### What this task involves
Where the listing below reaches the line containing "- Cool look: Ultrawide", start writing out lines exactly, and stop once the line containing "Pixel density is" has been written.
**** Records provided ****
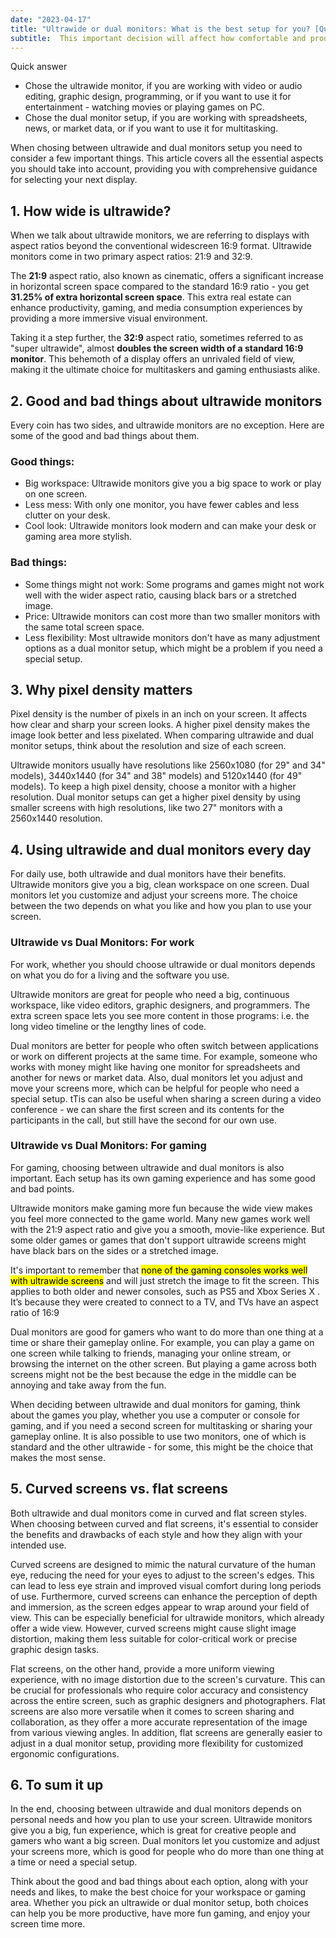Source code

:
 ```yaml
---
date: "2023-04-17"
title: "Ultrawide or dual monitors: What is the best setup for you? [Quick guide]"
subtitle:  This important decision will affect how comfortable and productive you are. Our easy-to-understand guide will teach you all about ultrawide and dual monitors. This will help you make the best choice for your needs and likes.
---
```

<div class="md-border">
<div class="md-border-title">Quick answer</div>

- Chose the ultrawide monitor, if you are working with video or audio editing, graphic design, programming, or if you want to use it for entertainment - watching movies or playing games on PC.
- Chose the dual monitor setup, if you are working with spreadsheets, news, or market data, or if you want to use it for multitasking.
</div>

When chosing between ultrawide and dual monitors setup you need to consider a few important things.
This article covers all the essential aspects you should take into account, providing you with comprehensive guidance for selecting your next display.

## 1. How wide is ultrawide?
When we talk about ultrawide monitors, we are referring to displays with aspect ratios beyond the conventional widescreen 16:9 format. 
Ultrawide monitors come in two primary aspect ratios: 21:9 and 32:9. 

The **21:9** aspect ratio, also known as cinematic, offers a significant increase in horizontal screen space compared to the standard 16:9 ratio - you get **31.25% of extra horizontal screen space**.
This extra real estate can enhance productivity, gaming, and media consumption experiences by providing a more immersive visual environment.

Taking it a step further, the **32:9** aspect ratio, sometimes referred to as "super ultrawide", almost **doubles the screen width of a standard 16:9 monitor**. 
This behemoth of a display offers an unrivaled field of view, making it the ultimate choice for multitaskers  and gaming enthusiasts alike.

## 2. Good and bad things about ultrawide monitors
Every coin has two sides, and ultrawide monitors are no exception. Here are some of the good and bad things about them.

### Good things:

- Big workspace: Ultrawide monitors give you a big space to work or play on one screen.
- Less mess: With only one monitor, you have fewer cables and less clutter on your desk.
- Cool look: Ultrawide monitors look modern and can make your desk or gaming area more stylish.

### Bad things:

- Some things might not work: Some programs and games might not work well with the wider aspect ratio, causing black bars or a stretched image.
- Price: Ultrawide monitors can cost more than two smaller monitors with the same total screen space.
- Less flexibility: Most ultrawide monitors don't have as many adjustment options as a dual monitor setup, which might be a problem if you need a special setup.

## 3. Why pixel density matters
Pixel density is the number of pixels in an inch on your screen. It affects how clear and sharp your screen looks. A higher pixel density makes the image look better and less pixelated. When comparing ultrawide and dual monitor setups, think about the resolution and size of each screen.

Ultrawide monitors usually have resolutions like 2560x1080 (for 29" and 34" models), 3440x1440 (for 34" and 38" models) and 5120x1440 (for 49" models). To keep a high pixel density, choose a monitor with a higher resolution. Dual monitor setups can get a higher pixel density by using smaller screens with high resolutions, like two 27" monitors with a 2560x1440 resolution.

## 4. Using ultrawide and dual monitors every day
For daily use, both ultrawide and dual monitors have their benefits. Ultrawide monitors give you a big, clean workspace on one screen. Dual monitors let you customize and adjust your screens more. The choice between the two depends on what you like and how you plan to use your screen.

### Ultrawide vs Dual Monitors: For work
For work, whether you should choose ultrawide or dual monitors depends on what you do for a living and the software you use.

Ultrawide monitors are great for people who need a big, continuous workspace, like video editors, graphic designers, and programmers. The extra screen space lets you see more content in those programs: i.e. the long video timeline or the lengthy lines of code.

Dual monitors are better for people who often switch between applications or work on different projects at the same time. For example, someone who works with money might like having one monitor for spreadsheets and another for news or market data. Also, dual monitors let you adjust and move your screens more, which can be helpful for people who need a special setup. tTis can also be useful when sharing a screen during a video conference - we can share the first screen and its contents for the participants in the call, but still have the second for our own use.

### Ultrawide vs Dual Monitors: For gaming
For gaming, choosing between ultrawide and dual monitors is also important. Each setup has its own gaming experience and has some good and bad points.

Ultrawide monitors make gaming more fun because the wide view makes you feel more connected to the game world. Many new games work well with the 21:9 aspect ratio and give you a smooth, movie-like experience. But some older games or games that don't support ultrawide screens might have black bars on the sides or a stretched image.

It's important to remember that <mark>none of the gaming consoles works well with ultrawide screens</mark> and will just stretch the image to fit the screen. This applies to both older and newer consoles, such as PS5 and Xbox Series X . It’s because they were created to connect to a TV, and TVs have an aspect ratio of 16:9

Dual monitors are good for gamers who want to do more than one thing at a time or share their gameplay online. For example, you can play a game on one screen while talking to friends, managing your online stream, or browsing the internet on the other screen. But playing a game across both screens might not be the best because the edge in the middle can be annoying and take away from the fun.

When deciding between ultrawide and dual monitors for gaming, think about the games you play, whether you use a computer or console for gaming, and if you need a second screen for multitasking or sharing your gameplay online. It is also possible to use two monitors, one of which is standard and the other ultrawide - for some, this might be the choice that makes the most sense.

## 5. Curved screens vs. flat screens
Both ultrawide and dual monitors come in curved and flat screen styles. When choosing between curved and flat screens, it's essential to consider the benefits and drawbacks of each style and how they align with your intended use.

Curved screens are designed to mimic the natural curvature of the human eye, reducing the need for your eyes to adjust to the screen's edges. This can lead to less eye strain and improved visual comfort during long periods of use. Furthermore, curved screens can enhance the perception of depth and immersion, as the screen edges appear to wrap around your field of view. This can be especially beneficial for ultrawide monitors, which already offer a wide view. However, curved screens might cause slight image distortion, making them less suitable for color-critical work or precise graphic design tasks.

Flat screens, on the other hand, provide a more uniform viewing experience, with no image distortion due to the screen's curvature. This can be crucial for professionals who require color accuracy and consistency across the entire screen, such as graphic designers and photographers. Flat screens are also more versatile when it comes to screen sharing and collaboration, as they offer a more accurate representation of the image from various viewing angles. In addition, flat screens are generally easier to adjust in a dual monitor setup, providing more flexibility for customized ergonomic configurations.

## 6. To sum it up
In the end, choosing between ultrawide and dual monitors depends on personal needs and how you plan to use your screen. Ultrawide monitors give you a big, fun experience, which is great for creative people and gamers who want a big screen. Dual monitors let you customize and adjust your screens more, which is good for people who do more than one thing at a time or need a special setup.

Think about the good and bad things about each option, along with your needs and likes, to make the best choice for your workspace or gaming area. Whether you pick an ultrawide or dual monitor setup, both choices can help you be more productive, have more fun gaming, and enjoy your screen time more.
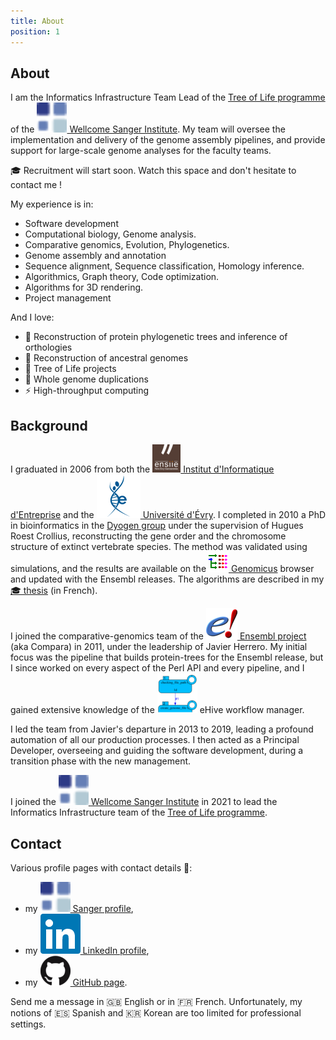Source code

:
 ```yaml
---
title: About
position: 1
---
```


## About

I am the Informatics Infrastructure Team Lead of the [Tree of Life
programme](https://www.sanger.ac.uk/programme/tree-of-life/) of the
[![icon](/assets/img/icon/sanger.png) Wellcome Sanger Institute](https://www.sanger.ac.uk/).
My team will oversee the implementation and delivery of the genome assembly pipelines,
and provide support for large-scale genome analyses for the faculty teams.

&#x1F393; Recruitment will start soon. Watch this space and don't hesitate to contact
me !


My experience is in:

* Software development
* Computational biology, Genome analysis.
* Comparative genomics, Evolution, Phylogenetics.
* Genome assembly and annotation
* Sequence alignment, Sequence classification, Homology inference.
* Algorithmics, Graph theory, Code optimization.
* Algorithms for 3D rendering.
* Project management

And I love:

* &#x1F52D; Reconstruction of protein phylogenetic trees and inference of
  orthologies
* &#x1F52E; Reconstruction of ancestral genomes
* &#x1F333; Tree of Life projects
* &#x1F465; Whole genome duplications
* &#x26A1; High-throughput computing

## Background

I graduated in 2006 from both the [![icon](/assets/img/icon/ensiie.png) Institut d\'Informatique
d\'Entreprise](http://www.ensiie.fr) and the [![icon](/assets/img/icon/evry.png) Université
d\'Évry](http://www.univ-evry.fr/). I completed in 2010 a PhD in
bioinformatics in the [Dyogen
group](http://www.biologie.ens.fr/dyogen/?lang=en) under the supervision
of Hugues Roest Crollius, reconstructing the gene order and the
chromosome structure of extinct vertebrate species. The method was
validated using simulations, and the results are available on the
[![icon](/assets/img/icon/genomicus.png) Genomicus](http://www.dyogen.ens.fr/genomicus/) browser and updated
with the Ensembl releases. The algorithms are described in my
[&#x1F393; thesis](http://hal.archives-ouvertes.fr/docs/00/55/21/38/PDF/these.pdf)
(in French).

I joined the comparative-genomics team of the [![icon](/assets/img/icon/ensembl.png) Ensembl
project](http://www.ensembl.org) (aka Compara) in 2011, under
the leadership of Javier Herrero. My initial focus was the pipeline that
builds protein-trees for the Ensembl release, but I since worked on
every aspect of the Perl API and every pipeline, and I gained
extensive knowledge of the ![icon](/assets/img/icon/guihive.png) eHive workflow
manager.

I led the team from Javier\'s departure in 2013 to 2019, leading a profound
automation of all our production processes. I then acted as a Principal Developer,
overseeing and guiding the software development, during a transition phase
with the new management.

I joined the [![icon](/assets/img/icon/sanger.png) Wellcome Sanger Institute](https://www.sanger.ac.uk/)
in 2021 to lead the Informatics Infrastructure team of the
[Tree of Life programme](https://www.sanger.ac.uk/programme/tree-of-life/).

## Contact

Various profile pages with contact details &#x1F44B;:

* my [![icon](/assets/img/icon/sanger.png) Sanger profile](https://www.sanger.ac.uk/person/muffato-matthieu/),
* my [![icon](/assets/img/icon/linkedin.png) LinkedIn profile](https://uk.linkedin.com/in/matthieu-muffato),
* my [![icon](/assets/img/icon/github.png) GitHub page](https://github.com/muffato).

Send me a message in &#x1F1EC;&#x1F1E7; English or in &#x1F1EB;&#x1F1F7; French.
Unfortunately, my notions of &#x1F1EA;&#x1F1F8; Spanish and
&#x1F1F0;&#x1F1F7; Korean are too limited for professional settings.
****
### Answer box
- Cool look: Ultrawide monitors look modern and can make your desk or gaming area more stylish.

### Bad things:

- Some things might not work: Some programs and games might not work well with the wider aspect ratio, causing black bars or a stretched image.
- Price: Ultrawide monitors can cost more than two smaller monitors with the same total screen space.
- Less flexibility: Most ultrawide monitors don't have as many adjustment options as a dual monitor setup, which might be a problem if you need a special setup.

## 3. Why pixel density matters
Pixel density is the number of pixels in an inch on your screen. It affects how clear and sharp your screen looks. A higher pixel density makes the image look better and less pixelated. When comparing ultrawide and dual monitor setups, think about the resolution and size of each screen.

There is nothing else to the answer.